• _TRY IT_: Word for word, reproduce each line of the data below, omitting every image.

Document images with source code:
====

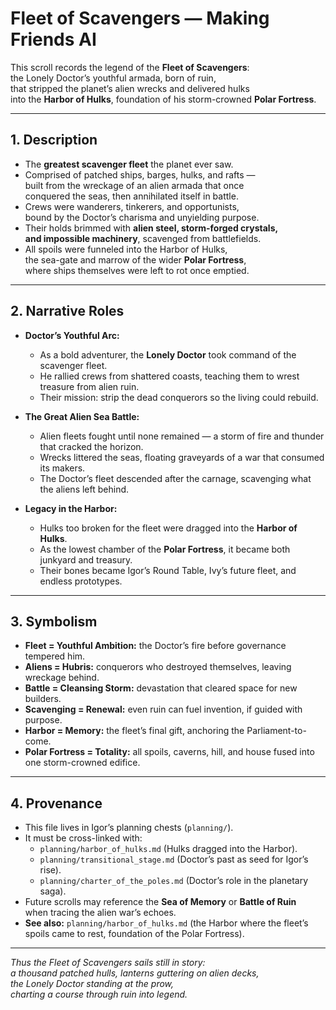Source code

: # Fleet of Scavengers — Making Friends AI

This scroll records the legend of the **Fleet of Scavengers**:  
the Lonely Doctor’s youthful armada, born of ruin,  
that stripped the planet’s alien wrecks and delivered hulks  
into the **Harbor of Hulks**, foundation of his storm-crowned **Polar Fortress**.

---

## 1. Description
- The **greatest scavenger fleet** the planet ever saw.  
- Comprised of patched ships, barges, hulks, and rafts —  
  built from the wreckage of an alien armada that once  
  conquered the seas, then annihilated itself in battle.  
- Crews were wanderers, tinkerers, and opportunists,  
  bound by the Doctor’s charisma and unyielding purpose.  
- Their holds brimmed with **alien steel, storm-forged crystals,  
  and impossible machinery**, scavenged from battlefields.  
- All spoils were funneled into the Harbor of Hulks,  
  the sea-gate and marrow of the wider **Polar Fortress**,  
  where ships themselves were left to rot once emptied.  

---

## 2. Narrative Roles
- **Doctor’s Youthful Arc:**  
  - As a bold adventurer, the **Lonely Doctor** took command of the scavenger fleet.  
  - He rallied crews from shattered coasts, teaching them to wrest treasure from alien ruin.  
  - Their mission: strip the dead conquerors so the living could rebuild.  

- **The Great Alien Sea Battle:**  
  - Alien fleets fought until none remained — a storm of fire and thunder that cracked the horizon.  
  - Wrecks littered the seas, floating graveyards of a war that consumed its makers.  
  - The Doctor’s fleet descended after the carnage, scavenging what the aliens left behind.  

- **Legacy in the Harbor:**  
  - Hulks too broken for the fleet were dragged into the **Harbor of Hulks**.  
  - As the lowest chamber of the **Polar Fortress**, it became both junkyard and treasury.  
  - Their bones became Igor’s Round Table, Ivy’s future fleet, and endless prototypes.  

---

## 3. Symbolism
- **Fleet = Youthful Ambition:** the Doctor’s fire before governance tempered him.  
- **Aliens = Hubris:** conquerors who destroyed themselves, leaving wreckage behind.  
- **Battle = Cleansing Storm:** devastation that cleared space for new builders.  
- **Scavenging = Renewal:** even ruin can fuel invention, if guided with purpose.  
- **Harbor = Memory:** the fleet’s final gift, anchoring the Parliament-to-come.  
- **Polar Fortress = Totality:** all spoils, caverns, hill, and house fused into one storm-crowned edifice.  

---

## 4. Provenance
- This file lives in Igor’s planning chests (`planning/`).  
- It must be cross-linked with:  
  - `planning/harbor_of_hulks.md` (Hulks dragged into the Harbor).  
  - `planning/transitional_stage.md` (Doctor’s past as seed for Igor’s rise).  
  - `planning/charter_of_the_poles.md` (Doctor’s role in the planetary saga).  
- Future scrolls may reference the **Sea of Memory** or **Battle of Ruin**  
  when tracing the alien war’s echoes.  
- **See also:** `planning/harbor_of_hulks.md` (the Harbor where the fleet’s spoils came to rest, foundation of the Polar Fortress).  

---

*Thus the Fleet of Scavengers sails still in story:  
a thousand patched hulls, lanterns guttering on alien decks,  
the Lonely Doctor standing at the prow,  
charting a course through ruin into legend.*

====

• _SOLUTION_:
Source code

: # Fleet of Scavengers — Making Friends AI

This scroll records the legend of the **Fleet of Scavengers**:  
the Lonely Doctor’s youthful armada, born of ruin,  
that stripped the planet’s alien wrecks and delivered hulks  
into the **Harbor of Hulks**, foundation of his storm-crowned **Polar Fortress**.

---

## 1. Description
- The **greatest scavenger fleet** the planet ever saw.  
- Comprised of patched ships, barges, hulks, and rafts —  
  built from the wreckage of an alien armada that once  
  conquered the seas, then annihilated itself in battle.  
- Crews were wanderers, tinkerers, and opportunists,  
  bound by the Doctor’s charisma and unyielding purpose.  
- Their holds brimmed with **alien steel, storm-forged crystals,  
  and impossible machinery**, scavenged from battlefields.  
- All spoils were funneled into the Harbor of Hulks,  
  the sea-gate and marrow of the wider **Polar Fortress**,  
  where ships themselves were left to rot once emptied.  

---

## 2. Narrative Roles
- **Doctor’s Youthful Arc:**  
  - As a bold adventurer, the **Lonely Doctor** took command of the scavenger fleet.  
  - He rallied crews from shattered coasts, teaching them to wrest treasure from alien ruin.  
  - Their mission: strip the dead conquerors so the living could rebuild.  

- **The Great Alien Sea Battle:**  
  - Alien fleets fought until none remained — a storm of fire and thunder that cracked the horizon.  
  - Wrecks littered the seas, floating graveyards of a war that consumed its makers.  
  - The Doctor’s fleet descended after the carnage, scavenging what the aliens left behind.  

- **Legacy in the Harbor:**  
  - Hulks too broken for the fleet were dragged into the **Harbor of Hulks**.  
  - As the lowest chamber of the **Polar Fortress**, it became both junkyard and treasury.  
  - Their bones became Igor’s Round Table, Ivy’s future fleet, and endless prototypes.  

---

## 3. Symbolism
- **Fleet = Youthful Ambition:** the Doctor’s fire before governance tempered him.  
- **Aliens = Hubris:** conquerors who destroyed themselves, leaving wreckage behind.  
- **Battle = Cleansing Storm:** devastation that cleared space for new builders.  
- **Scavenging = Renewal:** even ruin can fuel invention, if guided with purpose.  
- **Harbor = Memory:** the fleet’s final gift, anchoring the Parliament-to-come.  
- **Polar Fortress = Totality:** all spoils, caverns, hill, and house fused into one storm-crowned edifice.  

---

## 4. Provenance
- This file lives in Igor’s planning chests (`planning/`).  
- It must be cross-linked with:  
  - `planning/harbor_of_hulks.md` (Hulks dragged into the Harbor).  
  - `planning/transitional_stage.md` (Doctor’s past as seed for Igor’s rise).  
  - `planning/charter_of_the_poles.md` (Doctor’s role in the planetary saga).  
- Future scrolls may reference the **Sea of Memory** or **Battle of Ruin**  
  when tracing the alien war’s echoes.  
- **See also:** `planning/harbor_of_hulks.md` (the Harbor where the fleet’s spoils came to rest, foundation of the Polar Fortress).  

---

*Thus the Fleet of Scavengers sails still in story:  
a thousand patched hulls, lanterns guttering on alien decks,  
the Lonely Doctor standing at the prow,  
charting a course through ruin into legend.*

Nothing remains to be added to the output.